When I ask clients, “Why do you continue to work with your security vendor?”, the answer I get most often is “I believe in its vision for the product.” A vendor’s product vision is its point of view on the biggest challenges to the industry and a tool that security pros can use to identify if a vendor “gets it.” A vendor’s product vision tells you:

  • What the vendor thinks the biggest problems are that security pros face. 
  • How the vendor thinks existing approaches have failed.
  • How the vendor thinks these problems should be addressed and how it’s different. 

A product vision can be powerful and transformational when done right and used to the fullest or boring and useless when done poorly. One example of a poor product vision I saw quite often in The Forrester Wave™: Endpoint Detection And Response Providers, Q2 2022 is: “Our vision is to deliver the best extended detection and response (XDR) platform on the market.”

However, when used well, a product vision is the guiding hand behind the product strategy. It leads product teams to identify, prioritize, and implement features that align to the core of what the vendor stands for and what it sees as customer needs. It helps maintain focus in a world of potential product features, adjacent markets, fresh buzzwords, new competitors, and other factors.
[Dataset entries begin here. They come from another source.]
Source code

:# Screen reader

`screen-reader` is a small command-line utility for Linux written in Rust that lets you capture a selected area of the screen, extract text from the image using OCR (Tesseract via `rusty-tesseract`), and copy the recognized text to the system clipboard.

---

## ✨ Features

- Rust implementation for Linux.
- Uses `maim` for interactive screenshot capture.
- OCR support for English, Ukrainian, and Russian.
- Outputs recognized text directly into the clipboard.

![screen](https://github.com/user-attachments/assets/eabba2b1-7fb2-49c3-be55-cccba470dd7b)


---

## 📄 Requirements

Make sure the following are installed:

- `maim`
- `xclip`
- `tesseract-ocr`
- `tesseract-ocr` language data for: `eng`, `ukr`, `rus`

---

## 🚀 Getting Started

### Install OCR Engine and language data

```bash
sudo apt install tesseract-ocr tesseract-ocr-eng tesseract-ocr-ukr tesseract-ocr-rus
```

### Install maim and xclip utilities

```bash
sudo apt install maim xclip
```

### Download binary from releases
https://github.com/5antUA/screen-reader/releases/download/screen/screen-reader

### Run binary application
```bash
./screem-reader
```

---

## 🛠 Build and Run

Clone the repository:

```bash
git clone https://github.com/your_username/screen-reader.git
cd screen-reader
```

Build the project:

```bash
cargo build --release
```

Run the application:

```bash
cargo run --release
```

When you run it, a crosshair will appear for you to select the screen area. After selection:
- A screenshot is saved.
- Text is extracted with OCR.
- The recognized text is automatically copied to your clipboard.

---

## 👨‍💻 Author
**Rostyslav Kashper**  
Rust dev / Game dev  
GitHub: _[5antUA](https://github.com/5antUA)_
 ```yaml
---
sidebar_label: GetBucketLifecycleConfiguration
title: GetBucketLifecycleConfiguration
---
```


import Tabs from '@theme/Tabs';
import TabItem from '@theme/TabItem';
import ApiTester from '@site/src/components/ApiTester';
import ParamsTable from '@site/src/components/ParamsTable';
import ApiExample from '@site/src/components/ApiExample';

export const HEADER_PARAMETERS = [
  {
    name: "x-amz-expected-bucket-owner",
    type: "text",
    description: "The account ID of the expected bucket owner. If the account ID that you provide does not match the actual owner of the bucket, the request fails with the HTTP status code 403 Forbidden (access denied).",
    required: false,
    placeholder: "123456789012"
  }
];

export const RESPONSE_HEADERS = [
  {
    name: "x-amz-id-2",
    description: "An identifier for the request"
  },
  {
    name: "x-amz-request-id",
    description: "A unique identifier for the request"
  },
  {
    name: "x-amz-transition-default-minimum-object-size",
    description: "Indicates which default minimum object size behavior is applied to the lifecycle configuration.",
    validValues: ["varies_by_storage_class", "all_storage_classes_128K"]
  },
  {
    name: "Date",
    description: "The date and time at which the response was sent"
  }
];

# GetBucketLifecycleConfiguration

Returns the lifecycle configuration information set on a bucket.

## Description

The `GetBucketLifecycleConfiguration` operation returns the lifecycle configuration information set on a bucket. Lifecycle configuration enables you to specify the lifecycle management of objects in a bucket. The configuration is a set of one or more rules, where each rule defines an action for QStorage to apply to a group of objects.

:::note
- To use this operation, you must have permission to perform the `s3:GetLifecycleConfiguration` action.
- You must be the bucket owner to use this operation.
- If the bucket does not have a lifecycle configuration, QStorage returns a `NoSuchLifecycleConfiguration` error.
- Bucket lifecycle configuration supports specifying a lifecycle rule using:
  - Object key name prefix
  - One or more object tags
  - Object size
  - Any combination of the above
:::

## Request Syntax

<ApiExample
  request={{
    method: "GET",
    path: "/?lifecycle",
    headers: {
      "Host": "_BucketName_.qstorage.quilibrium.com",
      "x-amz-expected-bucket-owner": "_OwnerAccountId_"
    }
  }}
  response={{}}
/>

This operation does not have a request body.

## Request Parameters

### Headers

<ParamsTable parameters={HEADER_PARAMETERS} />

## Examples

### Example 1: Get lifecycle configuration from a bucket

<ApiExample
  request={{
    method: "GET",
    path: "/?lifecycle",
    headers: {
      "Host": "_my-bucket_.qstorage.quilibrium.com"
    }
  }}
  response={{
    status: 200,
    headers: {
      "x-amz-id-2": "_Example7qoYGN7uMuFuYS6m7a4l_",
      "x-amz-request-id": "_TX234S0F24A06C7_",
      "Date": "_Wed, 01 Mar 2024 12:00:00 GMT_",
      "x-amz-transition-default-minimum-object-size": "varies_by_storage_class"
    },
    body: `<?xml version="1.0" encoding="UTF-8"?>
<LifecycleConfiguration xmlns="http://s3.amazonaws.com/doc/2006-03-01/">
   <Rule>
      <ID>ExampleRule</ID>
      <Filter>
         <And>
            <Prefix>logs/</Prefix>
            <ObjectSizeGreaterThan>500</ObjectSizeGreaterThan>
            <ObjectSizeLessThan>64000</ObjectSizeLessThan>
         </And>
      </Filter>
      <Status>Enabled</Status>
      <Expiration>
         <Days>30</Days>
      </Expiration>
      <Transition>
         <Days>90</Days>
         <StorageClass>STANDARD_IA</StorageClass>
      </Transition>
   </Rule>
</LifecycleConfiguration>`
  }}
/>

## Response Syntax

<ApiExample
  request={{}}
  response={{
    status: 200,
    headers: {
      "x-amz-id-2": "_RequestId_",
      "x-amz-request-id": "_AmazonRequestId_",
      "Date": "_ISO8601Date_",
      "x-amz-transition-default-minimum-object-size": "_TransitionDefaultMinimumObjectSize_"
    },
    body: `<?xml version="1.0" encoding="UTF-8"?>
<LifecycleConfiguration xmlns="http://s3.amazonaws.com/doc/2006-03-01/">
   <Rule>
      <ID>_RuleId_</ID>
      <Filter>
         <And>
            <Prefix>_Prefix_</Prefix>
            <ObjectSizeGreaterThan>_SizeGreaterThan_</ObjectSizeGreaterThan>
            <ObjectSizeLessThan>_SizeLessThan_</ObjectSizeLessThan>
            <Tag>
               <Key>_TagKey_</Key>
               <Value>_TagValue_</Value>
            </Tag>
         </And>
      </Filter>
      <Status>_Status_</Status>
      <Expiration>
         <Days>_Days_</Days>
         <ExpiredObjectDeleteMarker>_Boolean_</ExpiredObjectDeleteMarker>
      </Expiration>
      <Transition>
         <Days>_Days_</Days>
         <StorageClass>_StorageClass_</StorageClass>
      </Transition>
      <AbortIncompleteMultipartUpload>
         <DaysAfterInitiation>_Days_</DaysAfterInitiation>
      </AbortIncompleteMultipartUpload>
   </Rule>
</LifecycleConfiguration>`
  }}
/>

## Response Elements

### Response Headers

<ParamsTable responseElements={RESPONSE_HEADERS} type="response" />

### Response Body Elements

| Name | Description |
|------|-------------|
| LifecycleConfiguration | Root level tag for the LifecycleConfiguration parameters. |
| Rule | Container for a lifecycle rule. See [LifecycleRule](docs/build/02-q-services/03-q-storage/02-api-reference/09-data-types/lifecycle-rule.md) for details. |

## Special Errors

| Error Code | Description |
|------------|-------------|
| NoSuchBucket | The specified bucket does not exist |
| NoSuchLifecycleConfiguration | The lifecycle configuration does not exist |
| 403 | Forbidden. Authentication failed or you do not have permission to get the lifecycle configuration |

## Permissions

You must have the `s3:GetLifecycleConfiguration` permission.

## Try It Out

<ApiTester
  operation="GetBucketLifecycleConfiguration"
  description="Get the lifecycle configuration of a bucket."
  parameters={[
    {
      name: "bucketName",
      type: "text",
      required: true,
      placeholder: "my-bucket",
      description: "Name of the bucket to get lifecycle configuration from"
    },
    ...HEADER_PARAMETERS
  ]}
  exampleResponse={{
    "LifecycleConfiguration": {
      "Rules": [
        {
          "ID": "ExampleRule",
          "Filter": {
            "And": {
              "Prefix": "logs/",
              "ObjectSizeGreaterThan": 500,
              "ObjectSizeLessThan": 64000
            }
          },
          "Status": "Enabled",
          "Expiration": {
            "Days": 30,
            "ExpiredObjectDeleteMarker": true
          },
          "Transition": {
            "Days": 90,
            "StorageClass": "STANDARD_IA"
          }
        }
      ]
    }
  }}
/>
Consider the following five qualities when evaluating a product vision — it should be: 

  1. Centered on the customer. Few things are worse than a vendor that only wants to talk about itself. Ultimately, products are made to serve customers, and a strong product vision must be focused on legitimate customer challenges and priorities. Ask yourself, “How keyed in is the vendor to the problems we face every day?”
  2. Infused with the DNA of the company. Companies are made because founders recognize and fill a gap in a market. A strong product vision is a revisiting and realignment to the core values and broader mission of a company. It must address customer needs in a way others don’t. Ask yourself, “Why is the vendor uniquely capable of delivering on this vision?” 
  3. Based on what is in the vendor’s control. A strong product vision is within the control of the vendor. It is not a go-to-market strategy, nor is it a business outcome. It does not rely on others perceiving it as the best in the market but instead focuses on what the vendor can deliver for customers. Ask yourself, “Can the vendor accomplish this with the product team it has?” 
  4. Realistic to deliver on. A product vision is not a hope or a dream; it is a tool to direct execution. A strong product vision looks to execute over a maximum timespan of five to 10 years. The time frame for delivery matters because a lot can change over the course of five years, and the product vision should evolve because of it. Ask yourself, “How far ahead is the vendor looking?” 
  5. Driving the product. A product vision without planned enhancements to back it up is empty air. A strong product vision is used throughout the company to influence planned enhancements, go-to-market strategy, and other functions. Ask yourself, “How is the vendor implementing this vision?” 

I always include product vision in my Wave criteria because understanding how a strong product vision drives product enhancements feeds into the next five years of the offering. Don’t let this crucial insight into the vendor slip by when evaluating your next security tool.